今日書きたかったことは、なんだったっけかな。
そう、故人となられた藤井凡大さん。その方の思い出話。
19歳のころの、邦楽の中のさらに小さな井戸の中にいた私をひっぱりあげてくれた人の一人。
NHKにいった時点で、もうかなり井戸から川に出た感じだったのだけどね。
五線譜というものをまったく得意じゃなかった私。
ドレミをすぐに読めなかった私を、ドーンと音符漬けにしてくれた。
九州大学のグリー部?だったかな、男性コーラス部なのかな。そこのゴールデンウィークにある新入生歓迎合宿に、東京から私を呼んでぶちこんでくださった。
朝8時から、夜11時まで、分厚い五線譜の本をドレミで読み続ける。みんなで歌い続ける。
おそろしいー・・・。わからなくても、そこで一緒に歌う。できなくても一緒に歌う。
きゃぁぁぁぁ。
懐かしいのと、なんと無謀な経験をさせてもらったのだろうかと。
方式は、移動ド。
絶対音感の人たちが使う、固定ドとはまた違う方式。
箏には、固定ドは、マッチングしないんです。さすが邦楽。
絶対音感があると、邦楽できないんですよー。ホントに。
(できないというと大げさだけど、音楽を阻害する)
チョウチョは、ソミミ
もろびとは、ドーシラソ
これが、二十絃箏になると、固定ド楽器となる。面白いね、この切り替えが。
頭の中どうなってるんだろう。
ま、それはどうでもいいか。
合宿が終わると、最後の夜は、打ち上げ。なんか東京でいう居酒屋?(あのころは、居酒屋いったことなかった)いって、焼酎のお湯割りがなんと・・・80グラスくらい作ってある。
なんじゃ?と思ったら、はくまでの一気飲み。新入生やらされていた(笑)
大きなバケツが隣にある。おそろしかぁ。
私は東京モンなので、勘弁してもらった。なにせ、あのころは、お酒は一滴も飲めなかったから。
その後つれていったもらったのが、
川沿いにある、屋台のトンコツラーメン。
これも生まれてはじめての経験だった。
しかも美味しかった・・・。ウソーン。
まわりの先輩方が、「カエダマは?」ってきかれて、「結構です」と答えたものの、「カエダマ」って何?と心で思っていた。そう、メンのおかわりのことだったのね。
しまった、もう一杯食べれたなと思いつつ、すでにみんな食べ終わってしまう。
食べるの早いよ・・・。
そして、寝て、翌日新幹線で九州からエンエンと帰ってきたな。
懐かしい。
それが19歳のGWの過ごし方。
その後、一度凡大さんのご自宅(東京のほう)にお邪魔して、おしゃべりだけしてきた。本当にいろいろお話してくださった。もしかしたら、可愛がられていたのかもしれない。当時は、怖かったので、そんな気はまったくなく、呼ばれたから、断れずに恐る恐る伺うという感じ。

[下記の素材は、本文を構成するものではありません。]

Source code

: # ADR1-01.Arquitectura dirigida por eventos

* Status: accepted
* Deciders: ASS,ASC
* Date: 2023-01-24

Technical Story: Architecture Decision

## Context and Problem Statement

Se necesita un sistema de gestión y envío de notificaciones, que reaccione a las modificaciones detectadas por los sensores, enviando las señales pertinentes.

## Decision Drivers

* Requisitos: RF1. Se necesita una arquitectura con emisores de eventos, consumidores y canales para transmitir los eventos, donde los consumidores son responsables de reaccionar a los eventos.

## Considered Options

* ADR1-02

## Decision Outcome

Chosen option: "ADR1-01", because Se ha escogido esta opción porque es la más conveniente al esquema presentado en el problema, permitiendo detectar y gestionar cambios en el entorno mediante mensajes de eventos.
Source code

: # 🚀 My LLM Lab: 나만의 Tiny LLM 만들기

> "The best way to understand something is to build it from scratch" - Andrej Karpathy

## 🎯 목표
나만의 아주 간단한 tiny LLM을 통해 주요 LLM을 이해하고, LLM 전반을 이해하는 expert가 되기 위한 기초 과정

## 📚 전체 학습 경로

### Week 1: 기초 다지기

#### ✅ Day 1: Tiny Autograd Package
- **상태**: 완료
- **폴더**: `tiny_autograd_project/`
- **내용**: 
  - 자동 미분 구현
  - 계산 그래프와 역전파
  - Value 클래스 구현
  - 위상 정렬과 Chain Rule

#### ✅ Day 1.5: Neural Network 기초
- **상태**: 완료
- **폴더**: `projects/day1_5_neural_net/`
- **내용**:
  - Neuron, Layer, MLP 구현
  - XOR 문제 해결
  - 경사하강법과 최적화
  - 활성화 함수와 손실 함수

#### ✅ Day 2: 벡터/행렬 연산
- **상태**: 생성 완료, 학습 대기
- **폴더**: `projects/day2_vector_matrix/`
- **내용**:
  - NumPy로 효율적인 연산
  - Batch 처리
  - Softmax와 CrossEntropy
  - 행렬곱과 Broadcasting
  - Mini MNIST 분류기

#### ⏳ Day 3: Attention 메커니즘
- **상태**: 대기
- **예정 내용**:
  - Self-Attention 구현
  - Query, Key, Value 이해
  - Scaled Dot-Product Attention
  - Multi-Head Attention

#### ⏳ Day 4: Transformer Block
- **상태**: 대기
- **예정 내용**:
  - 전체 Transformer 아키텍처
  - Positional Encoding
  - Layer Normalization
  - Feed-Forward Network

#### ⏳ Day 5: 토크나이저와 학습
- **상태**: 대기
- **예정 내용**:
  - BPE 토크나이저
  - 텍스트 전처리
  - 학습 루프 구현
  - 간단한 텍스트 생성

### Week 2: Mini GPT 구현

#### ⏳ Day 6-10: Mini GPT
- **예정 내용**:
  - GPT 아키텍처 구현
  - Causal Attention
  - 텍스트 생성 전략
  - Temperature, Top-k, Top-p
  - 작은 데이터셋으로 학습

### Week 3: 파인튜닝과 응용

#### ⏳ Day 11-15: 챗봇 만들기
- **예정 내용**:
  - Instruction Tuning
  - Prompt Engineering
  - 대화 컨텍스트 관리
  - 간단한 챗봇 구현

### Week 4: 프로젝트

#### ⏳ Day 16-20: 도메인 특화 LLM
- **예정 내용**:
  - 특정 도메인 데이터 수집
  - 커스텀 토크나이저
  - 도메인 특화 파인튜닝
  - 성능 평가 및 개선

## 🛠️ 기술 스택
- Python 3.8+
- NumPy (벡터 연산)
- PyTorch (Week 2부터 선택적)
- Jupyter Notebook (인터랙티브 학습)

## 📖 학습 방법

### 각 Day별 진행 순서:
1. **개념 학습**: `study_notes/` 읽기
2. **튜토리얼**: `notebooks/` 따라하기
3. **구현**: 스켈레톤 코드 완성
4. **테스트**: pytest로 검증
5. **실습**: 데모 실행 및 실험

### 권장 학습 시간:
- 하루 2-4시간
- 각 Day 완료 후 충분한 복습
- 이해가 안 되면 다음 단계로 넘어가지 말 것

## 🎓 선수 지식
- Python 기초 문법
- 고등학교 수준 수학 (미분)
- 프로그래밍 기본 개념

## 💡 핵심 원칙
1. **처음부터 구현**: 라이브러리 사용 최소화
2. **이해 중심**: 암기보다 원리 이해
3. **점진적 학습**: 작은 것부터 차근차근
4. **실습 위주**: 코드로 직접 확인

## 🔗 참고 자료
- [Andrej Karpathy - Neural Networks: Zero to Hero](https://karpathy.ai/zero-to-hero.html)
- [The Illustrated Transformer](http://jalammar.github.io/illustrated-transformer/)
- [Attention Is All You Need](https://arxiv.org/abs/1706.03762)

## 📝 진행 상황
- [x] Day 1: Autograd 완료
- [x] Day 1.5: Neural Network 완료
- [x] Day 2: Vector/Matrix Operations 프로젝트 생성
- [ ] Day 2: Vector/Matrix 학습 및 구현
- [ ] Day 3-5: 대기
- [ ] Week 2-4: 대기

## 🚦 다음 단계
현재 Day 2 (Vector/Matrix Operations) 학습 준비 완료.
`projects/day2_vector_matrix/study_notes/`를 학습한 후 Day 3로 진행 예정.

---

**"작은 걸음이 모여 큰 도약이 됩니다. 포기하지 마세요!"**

伺ってしまえば、怒られることはないから、いいのだけど、ピンポンを鳴らすまでが怖い。
あのころは、怖がりだったんだな。世間しらなかったしね。19歳だし!
私は、生意気だったとは自分で思わないけれど、その5月のあとの7月の前期試験(NHK)で、赤点をとった。聴音の試験で。0点をつけられた。
私だけ0点。
たった8小節。今思えば簡単な聴音。そりゃそうだ。音大生じゃあるまいし、素人がいってるわけだからね。(芸大生も複数いたけど)
7小節あっているのに、8小節目が間違っているといわれた。
たしかに、8小節目は、私が試験中に何度も何度も確認して、おかしいな?おかしいな?と思ってかいた答案。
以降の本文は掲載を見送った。